Dana Steichen’s Hands

Image

Steichen uses his painterly style with the camera to weave together the sinuous hands of his wife amongst some dried flora in the woods.

Edward Steichen, Dana Steichen's Hands, 1923, palladium print on paper, 9 1/2 x 7 1/4 inches. Acuired 2007; Bequest of Isadore and Kelly Friedman
© 2020 The Estate of Edward Steichen / Artists Rights Society (ARS), New York

Edward Steichen was a visionary determined to show that photography was an art form as well as a craft, which explains the painterly style characterizing his early images. Early in his career he was an aspiring painter as well as a photographer, which gave his early photographs a tendency toward Pictorialism, specifically, softly focused edges and a range of color. Here, Steichen weaves together a pair of sinuous female arms amongst erect thistle and against an ethereal outdoor background. The hands belong to the photographer’s second wife, the actress and future photographer Dana Desboro Glover, whom he married in 1923, the year he made this romanticized image.

Steichen grew up in Wisconsin and showing an early interest in art, studied at the Milwaukee Art Students League and became an apprentice lithographer; later he studied painting in Paris. Steichen started to photograph in 1896 and entered prints for the salons, where they attracted the attention of Clarence White and Alfred Stieglitz. Steichen eventually co-founded with Stieglitz the Photo-Secessionist group, which was dedicated to promoting photography as an art form. Dividing his time between New York and Paris, he sent Stieglitz modern art from Paris to publish in Camera Work and display in his 291 gallery.

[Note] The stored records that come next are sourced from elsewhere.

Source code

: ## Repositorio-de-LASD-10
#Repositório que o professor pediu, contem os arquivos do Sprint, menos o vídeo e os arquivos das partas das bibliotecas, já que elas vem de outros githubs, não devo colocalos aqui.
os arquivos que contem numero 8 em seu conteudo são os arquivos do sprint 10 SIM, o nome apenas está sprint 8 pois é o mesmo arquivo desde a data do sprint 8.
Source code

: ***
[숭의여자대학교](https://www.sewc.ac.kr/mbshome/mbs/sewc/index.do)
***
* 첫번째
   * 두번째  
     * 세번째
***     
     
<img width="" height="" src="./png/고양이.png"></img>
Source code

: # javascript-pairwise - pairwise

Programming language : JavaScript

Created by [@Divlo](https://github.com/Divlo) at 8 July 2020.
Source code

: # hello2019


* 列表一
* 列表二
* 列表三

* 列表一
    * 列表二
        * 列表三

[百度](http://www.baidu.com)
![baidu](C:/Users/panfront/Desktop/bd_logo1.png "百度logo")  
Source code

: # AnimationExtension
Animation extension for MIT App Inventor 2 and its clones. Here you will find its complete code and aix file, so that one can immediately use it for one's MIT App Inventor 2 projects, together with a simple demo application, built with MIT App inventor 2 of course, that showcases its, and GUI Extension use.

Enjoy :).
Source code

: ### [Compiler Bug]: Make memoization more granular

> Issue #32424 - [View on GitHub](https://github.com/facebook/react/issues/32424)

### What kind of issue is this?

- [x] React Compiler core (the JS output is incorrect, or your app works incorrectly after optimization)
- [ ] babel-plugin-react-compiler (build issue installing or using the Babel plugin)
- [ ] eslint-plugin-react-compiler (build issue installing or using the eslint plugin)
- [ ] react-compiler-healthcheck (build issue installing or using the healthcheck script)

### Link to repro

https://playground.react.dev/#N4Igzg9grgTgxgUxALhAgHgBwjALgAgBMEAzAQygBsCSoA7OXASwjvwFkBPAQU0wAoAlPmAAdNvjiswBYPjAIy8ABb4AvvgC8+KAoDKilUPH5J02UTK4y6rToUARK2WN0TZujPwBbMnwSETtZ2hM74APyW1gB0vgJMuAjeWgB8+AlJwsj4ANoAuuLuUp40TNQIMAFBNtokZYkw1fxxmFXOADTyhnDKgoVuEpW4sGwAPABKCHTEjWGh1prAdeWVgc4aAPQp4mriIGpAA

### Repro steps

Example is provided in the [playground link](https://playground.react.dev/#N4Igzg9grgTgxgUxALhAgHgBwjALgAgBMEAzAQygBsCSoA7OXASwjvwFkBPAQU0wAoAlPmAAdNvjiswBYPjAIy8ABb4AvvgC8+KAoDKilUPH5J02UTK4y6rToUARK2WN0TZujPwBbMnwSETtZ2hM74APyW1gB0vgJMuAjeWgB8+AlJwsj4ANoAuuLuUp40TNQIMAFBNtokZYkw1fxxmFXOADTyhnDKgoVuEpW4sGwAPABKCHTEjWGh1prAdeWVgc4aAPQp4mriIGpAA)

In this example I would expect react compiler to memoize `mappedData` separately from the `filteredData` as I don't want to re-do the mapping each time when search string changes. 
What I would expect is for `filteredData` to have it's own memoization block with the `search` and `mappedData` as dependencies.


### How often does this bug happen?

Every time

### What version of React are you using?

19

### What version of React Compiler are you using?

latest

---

Steichen’s varied photography career also included: serving as a commander of aerial reconnaissance photography for the American Expeditionary Forces in World War I; chief photographer for Vogue and Vanity Fair, where his portraits of actresses and actors defined the Golden Age of Hollywood; head of US Navy photography in World War II; and finally, director of the photography department at the Museum of Modern Art until he retired in 1962 at age 83.